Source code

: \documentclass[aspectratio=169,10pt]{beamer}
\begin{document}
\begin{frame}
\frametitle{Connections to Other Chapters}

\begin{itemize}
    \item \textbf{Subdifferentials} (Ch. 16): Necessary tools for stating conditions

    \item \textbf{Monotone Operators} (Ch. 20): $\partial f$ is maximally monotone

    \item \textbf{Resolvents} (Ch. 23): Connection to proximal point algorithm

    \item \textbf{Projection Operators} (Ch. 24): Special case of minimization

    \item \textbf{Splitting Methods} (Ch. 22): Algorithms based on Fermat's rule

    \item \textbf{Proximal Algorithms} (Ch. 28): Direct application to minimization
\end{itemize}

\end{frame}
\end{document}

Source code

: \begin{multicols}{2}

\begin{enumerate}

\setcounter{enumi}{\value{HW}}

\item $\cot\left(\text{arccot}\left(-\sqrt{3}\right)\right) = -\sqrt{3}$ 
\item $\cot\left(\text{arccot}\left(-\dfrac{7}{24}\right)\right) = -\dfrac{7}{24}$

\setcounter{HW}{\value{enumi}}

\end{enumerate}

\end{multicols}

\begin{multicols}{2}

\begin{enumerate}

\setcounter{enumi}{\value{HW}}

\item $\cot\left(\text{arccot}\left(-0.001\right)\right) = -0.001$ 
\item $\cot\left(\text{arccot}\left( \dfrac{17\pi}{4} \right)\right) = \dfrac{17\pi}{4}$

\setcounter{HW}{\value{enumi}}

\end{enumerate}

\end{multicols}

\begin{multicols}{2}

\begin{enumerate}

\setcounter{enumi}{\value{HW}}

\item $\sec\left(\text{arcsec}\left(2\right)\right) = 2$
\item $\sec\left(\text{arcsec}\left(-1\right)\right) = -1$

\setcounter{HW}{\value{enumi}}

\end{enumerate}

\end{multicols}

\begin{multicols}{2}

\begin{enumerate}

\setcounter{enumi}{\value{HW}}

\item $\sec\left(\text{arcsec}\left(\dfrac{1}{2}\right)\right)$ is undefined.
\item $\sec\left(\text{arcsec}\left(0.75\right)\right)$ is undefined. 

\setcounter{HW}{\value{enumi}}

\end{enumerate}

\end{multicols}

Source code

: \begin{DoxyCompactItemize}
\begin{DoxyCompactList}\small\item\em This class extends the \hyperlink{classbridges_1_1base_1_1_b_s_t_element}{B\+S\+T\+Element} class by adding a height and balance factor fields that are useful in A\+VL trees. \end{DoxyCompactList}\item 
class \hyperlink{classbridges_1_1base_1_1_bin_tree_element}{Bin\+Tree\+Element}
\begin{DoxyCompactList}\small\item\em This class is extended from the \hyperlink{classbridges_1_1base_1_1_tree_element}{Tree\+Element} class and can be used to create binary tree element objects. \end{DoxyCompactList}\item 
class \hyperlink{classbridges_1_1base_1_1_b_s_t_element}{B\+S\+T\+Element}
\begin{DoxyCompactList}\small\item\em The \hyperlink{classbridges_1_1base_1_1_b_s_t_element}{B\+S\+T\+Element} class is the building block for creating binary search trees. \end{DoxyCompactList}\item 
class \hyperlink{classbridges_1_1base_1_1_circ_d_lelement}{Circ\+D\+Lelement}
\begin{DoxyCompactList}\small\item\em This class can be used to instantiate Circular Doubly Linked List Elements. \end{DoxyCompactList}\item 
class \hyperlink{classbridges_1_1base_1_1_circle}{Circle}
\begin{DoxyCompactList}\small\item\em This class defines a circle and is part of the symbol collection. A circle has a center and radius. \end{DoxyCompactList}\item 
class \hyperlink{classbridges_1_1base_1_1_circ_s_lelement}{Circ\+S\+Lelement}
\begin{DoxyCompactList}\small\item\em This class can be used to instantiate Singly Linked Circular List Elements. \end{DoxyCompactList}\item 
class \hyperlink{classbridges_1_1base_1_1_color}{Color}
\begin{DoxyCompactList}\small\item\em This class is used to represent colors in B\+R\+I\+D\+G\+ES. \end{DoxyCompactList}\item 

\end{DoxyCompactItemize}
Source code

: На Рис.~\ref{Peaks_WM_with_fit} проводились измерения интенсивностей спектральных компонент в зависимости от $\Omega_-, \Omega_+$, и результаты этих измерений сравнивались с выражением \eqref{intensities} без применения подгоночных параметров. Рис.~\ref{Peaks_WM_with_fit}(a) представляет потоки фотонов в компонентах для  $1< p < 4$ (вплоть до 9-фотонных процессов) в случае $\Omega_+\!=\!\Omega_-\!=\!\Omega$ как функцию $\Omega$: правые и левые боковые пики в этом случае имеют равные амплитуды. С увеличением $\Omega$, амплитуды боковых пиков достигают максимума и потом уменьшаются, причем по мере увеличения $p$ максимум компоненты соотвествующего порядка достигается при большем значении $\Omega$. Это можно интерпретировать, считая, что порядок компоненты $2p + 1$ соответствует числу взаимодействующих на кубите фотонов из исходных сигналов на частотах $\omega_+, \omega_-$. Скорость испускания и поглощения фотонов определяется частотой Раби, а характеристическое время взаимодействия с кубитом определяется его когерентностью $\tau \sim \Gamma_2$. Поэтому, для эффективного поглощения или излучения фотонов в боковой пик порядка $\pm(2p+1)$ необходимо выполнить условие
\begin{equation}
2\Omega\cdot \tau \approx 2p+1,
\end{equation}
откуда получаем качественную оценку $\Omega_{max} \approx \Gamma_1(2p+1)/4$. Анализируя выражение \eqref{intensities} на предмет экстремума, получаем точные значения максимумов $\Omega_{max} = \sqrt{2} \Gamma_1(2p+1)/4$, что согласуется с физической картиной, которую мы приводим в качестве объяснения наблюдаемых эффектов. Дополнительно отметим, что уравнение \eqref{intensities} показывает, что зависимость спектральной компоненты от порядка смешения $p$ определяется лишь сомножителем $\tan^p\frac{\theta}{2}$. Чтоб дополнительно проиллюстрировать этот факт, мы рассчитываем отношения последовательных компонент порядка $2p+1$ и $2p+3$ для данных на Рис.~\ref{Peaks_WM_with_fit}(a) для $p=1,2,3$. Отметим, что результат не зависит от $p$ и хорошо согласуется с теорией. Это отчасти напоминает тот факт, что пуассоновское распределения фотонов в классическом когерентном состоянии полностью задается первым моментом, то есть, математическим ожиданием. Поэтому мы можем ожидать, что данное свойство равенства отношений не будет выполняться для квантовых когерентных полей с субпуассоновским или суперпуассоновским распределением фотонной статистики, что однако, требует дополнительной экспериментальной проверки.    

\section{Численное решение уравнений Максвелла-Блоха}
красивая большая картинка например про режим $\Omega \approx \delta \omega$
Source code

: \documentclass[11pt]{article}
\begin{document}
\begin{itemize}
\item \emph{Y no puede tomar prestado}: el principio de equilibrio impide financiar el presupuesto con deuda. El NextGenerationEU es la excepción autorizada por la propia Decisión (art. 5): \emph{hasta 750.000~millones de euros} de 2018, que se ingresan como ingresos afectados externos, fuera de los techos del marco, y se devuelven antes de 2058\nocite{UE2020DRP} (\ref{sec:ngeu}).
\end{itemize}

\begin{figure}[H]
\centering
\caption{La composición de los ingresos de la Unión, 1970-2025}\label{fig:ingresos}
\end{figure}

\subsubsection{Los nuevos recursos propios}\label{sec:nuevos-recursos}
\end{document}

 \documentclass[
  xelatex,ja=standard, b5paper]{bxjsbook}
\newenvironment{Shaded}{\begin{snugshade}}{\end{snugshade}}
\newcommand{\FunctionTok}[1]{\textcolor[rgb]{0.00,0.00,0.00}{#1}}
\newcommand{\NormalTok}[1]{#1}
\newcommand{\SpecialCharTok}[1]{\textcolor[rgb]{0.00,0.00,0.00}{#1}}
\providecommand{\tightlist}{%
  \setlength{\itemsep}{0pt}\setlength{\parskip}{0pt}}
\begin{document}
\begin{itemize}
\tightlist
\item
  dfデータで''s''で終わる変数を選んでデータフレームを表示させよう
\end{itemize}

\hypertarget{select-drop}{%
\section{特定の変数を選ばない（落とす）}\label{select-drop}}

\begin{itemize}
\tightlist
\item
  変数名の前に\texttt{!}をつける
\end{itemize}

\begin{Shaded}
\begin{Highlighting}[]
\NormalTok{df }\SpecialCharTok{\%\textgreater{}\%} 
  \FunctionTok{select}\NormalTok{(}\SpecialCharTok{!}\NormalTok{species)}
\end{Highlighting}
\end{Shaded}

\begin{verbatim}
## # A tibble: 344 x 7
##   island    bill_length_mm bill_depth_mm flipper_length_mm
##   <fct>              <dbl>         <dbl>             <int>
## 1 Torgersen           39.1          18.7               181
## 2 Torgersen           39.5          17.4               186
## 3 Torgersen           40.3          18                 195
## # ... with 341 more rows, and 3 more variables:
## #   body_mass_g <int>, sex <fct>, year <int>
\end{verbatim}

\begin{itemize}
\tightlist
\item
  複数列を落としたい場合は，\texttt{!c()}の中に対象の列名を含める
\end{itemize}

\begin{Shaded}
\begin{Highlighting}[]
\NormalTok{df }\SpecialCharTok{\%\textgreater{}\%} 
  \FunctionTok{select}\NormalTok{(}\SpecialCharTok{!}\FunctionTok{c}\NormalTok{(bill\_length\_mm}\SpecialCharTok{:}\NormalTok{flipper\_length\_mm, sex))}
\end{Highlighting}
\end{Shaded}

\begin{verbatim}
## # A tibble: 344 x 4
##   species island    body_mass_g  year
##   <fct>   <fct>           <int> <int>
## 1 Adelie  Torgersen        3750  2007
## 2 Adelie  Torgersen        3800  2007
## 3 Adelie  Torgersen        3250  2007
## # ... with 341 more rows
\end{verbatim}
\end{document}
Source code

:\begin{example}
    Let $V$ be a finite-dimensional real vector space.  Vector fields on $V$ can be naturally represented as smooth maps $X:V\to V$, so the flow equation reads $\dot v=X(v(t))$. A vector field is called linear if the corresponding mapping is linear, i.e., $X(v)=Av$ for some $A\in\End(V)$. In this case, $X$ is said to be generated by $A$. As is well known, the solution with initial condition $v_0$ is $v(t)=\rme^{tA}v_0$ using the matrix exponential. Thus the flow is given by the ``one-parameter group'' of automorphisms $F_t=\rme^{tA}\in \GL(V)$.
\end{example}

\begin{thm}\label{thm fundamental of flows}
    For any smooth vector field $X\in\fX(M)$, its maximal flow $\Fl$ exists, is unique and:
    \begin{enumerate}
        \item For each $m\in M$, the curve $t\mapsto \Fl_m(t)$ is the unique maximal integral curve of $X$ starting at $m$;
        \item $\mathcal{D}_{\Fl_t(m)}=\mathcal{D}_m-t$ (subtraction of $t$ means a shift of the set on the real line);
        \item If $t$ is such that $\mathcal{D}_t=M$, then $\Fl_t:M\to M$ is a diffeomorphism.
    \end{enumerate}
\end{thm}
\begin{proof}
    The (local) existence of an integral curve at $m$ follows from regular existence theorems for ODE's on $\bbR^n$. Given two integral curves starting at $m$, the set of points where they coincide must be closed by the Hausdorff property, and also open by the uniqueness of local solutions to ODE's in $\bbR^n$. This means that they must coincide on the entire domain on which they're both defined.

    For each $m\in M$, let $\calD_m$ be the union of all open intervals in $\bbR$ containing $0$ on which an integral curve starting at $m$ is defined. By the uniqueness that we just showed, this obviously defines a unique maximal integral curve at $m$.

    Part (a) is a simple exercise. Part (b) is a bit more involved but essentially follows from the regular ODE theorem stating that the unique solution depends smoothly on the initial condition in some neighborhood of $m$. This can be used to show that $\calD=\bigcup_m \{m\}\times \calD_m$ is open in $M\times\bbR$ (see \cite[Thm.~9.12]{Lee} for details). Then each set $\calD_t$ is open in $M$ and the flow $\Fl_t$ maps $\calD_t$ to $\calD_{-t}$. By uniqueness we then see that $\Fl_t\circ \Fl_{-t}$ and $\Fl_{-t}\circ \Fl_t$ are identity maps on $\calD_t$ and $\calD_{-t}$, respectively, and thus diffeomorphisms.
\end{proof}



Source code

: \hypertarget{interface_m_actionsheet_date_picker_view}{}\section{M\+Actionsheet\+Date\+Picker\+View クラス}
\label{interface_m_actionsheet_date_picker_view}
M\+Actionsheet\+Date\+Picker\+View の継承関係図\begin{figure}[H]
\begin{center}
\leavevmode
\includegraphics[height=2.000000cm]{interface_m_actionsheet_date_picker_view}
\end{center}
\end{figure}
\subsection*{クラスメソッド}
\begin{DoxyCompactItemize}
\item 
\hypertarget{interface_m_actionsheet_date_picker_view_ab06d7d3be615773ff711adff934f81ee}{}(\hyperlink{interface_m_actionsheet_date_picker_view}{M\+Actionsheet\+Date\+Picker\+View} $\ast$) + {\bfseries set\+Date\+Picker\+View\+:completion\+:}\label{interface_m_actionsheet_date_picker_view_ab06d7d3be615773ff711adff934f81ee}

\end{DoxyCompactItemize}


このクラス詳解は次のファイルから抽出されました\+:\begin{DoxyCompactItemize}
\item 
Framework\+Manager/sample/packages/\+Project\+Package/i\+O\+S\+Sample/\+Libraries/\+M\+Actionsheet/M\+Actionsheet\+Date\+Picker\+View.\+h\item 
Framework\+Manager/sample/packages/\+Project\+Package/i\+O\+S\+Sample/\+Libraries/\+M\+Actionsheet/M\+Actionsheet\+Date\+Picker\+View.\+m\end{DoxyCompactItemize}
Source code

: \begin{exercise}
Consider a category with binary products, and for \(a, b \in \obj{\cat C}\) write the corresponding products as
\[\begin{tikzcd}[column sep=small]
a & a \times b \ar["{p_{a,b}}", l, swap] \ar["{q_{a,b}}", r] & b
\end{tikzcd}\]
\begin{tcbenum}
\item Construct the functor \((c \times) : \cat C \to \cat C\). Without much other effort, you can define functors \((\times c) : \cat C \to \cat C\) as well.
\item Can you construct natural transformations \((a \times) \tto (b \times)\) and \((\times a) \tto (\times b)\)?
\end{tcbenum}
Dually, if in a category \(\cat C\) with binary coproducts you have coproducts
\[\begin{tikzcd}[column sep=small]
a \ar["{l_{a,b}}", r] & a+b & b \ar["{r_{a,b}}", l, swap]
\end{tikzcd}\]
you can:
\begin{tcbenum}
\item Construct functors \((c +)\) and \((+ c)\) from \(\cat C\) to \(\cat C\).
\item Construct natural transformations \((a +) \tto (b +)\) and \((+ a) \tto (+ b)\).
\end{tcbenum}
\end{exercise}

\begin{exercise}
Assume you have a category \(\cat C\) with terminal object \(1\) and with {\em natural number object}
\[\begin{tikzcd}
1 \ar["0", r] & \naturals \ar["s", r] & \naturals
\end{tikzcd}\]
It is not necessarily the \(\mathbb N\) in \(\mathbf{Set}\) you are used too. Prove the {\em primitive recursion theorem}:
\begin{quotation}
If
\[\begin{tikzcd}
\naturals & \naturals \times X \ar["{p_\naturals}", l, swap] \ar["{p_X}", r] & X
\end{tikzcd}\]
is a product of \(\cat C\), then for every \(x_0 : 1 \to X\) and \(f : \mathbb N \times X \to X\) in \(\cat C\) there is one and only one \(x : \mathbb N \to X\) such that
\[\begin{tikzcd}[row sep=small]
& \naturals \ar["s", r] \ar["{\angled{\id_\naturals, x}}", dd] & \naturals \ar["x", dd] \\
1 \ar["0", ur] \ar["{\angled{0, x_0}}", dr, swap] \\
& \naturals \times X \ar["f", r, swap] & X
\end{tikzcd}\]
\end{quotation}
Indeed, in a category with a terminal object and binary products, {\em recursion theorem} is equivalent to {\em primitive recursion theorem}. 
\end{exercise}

### Your task
The task calls for every line of the material that contains the string "Package".

### Result of this task
Framework\+Manager/sample/packages/\+Project\+Package/i\+O\+S\+Sample/\+Libraries/\+M\+Actionsheet/M\+Actionsheet\+Date\+Picker\+View.\+h\item 
Framework\+Manager/sample/packages/\+Project\+Package/i\+O\+S\+Sample/\+Libraries/\+M\+Actionsheet/M\+Actionsheet\+Date\+Picker\+View.\+m\end{DoxyCompactItemize}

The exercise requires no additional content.